### Exercise
Write every entry out again with no changes, and leave the images behind.
== Segment start ==
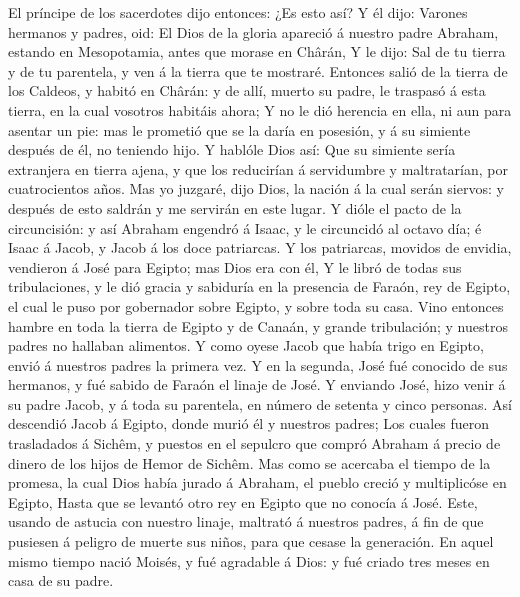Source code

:  El príncipe de los sacerdotes dijo entonces: ¿Es esto así?
 Y él dijo: Varones hermanos y padres, oid: El Dios de la
gloria apareció á nuestro padre Abraham, estando en Mesopotamia, antes
que morase en Chârán,  Y le dijo: Sal de tu tierra y de tu
parentela, y ven á la tierra que te mostraré.  Entonces
salió de la tierra de los Caldeos, y habitó en Chârán: y de allí, muerto
su padre, le traspasó á esta tierra, en la cual vosotros habitáis ahora;
 Y no le dió herencia en ella, ni aun para asentar un pie:
mas le prometió que se la daría en posesión, y á su simiente después de
él, no teniendo hijo.  Y hablóle Dios así: Que su simiente
sería extranjera en tierra ajena, y que los reducirían á servidumbre y
maltratarían, por cuatrocientos años.  Mas yo juzgaré, dijo
Dios, la nación á la cual serán siervos: y después de esto saldrán y me
servirán en este lugar.  Y dióle el pacto de la
circuncisión: y así Abraham engendró á Isaac, y le circuncidó al octavo
día; é Isaac á Jacob, y Jacob á los doce patriarcas.  Y los
patriarcas, movidos de envidia, vendieron á José para Egipto; mas Dios
era con él,  Y le libró de todas sus tribulaciones, y le
dió gracia y sabiduría en la presencia de Faraón, rey de Egipto, el cual
le puso por gobernador sobre Egipto, y sobre toda su casa. 
Vino entonces hambre en toda la tierra de Egipto y de Canaán, y grande
tribulación; y nuestros padres no hallaban alimentos.  Y
como oyese Jacob que había trigo en Egipto, envió á nuestros padres la
primera vez.  Y en la segunda, José fué conocido de sus
hermanos, y fué sabido de Faraón el linaje de José.  Y
enviando José, hizo venir á su padre Jacob, y á toda su parentela, en
número de setenta y cinco personas.  Así descendió Jacob á
Egipto, donde murió él y nuestros padres;  Los cuales
fueron trasladados á Sichêm, y puestos en el sepulcro que compró Abraham
á precio de dinero de los hijos de Hemor de Sichêm.  Mas
como se acercaba el tiempo de la promesa, la cual Dios había jurado á
Abraham, el pueblo creció y multiplicóse en Egipto,  Hasta
que se levantó otro rey en Egipto que no conocía á José. 
Este, usando de astucia con nuestro linaje, maltrató á nuestros padres,
á fin de que pusiesen á peligro de muerte sus niños, para que cesase la
generación.  En aquel mismo tiempo nació Moisés, y fué
agradable á Dios: y fué criado tres meses en casa de su padre.
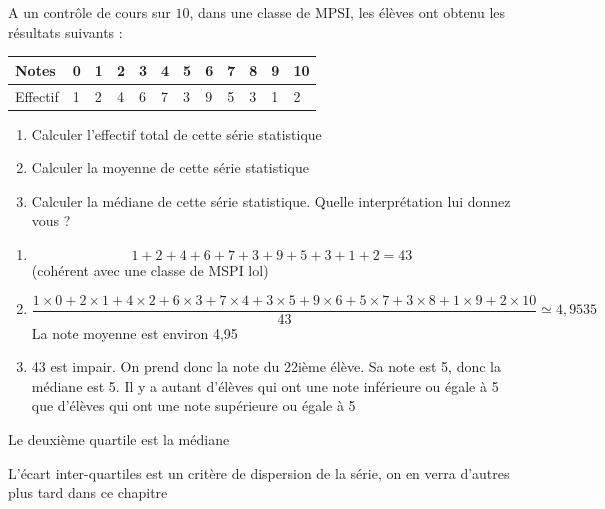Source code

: \begin{exemple}
A un contrôle de cours sur $10$, dans une classe de MPSI, les élèves ont obtenu les résultats suivants :\newline

 
\begin{tabularx}{\linewidth}{|X|X|X|X|X|X|X|X|X|X|X|X|}
\hline
Notes & 0 & 1 & 2 & 3 & 4 & 5 & 6 & 7 & 8 & 9 & 10\\ \hline
Effectif & 1 & 2 & 4 & 6 & 7 & 3 & 9 & 5 & 3 & 1 & 2\\ \hline
\end{tabularx} 
\begin{enumerate}
\item Calculer l'effectif total de cette série statistique
\item Calculer la moyenne de cette série statistique
\item Calculer la médiane de cette série statistique. Quelle interprétation lui donnez vous ?
\end{enumerate}
\begin{enumerate}
\item $$1 + 2 + 4 + 6 + 7 + 3 + 9 + 5 + 3 + 1 + 2 = 43$$ (cohérent avec une classe de MSPI lol)
\item $$\dfrac{1\times 0 + 2 \times 1 + 4 \times 2 + 6 \times 3 + 7 \times 4 + 3 \times 5 + 9 \times 6 +5 \times 7 + 3 \times 8 + 1 \times 9 + 2 \times 10}{43} \simeq 4,9535$$ La note moyenne est environ 4,95
\item 43 est impair. On prend donc la note du 22ième élève. Sa note est 5, donc la médiane est 5. Il y a autant d'élèves qui ont une note inférieure ou égale à 5 que d'élèves qui ont une note supérieure ou égale à 5
\end{enumerate}
\end{exemple}

\newline

Le deuxième quartile est la médiane\newline

\newline L'écart inter-quartiles est un critère de dispersion de la série, on en verra d'autres plus tard dans ce chapitre\newline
== Segment end ==
### Written answer
Source code

:  El príncipe de los sacerdotes dijo entonces: ¿Es esto así?
 Y él dijo: Varones hermanos y padres, oid: El Dios de la
gloria apareció á nuestro padre Abraham, estando en Mesopotamia, antes
que morase en Chârán,  Y le dijo: Sal de tu tierra y de tu
parentela, y ven á la tierra que te mostraré.  Entonces
salió de la tierra de los Caldeos, y habitó en Chârán: y de allí, muerto
su padre, le traspasó á esta tierra, en la cual vosotros habitáis ahora;
 Y no le dió herencia en ella, ni aun para asentar un pie:
mas le prometió que se la daría en posesión, y á su simiente después de
él, no teniendo hijo.  Y hablóle Dios así: Que su simiente
sería extranjera en tierra ajena, y que los reducirían á servidumbre y
maltratarían, por cuatrocientos años.  Mas yo juzgaré, dijo
Dios, la nación á la cual serán siervos: y después de esto saldrán y me
servirán en este lugar.  Y dióle el pacto de la
circuncisión: y así Abraham engendró á Isaac, y le circuncidó al octavo
día; é Isaac á Jacob, y Jacob á los doce patriarcas.  Y los
patriarcas, movidos de envidia, vendieron á José para Egipto; mas Dios
era con él,  Y le libró de todas sus tribulaciones, y le
dió gracia y sabiduría en la presencia de Faraón, rey de Egipto, el cual
le puso por gobernador sobre Egipto, y sobre toda su casa. 
Vino entonces hambre en toda la tierra de Egipto y de Canaán, y grande
tribulación; y nuestros padres no hallaban alimentos.  Y
como oyese Jacob que había trigo en Egipto, envió á nuestros padres la
primera vez.  Y en la segunda, José fué conocido de sus
hermanos, y fué sabido de Faraón el linaje de José.  Y
enviando José, hizo venir á su padre Jacob, y á toda su parentela, en
número de setenta y cinco personas.  Así descendió Jacob á
Egipto, donde murió él y nuestros padres;  Los cuales
fueron trasladados á Sichêm, y puestos en el sepulcro que compró Abraham
á precio de dinero de los hijos de Hemor de Sichêm.  Mas
como se acercaba el tiempo de la promesa, la cual Dios había jurado á
Abraham, el pueblo creció y multiplicóse en Egipto,  Hasta
que se levantó otro rey en Egipto que no conocía á José. 
Este, usando de astucia con nuestro linaje, maltrató á nuestros padres,
á fin de que pusiesen á peligro de muerte sus niños, para que cesase la
generación.  En aquel mismo tiempo nació Moisés, y fué
agradable á Dios: y fué criado tres meses en casa de su padre.
Source code

: \begin{exemple}
A un contrôle de cours sur $10$, dans une classe de MPSI, les élèves ont obtenu les résultats suivants :\newline

 
\begin{tabularx}{\linewidth}{|X|X|X|X|X|X|X|X|X|X|X|X|}
\hline
Notes & 0 & 1 & 2 & 3 & 4 & 5 & 6 & 7 & 8 & 9 & 10\\ \hline
Effectif & 1 & 2 & 4 & 6 & 7 & 3 & 9 & 5 & 3 & 1 & 2\\ \hline
\end{tabularx} 
\begin{enumerate}
\item Calculer l'effectif total de cette série statistique
\item Calculer la moyenne de cette série statistique
\item Calculer la médiane de cette série statistique. Quelle interprétation lui donnez vous ?
\end{enumerate}
\begin{enumerate}
\item $$1 + 2 + 4 + 6 + 7 + 3 + 9 + 5 + 3 + 1 + 2 = 43$$ (cohérent avec une classe de MSPI lol)
\item $$\dfrac{1\times 0 + 2 \times 1 + 4 \times 2 + 6 \times 3 + 7 \times 4 + 3 \times 5 + 9 \times 6 +5 \times 7 + 3 \times 8 + 1 \times 9 + 2 \times 10}{43} \simeq 4,9535$$ La note moyenne est environ 4,95
\item 43 est impair. On prend donc la note du 22ième élève. Sa note est 5, donc la médiane est 5. Il y a autant d'élèves qui ont une note inférieure ou égale à 5 que d'élèves qui ont une note supérieure ou égale à 5
\end{enumerate}
\end{exemple}

\newline

Le deuxième quartile est la médiane\newline

\newline L'écart inter-quartiles est un critère de dispersion de la série, on en verra d'autres plus tard dans ce chapitre\newline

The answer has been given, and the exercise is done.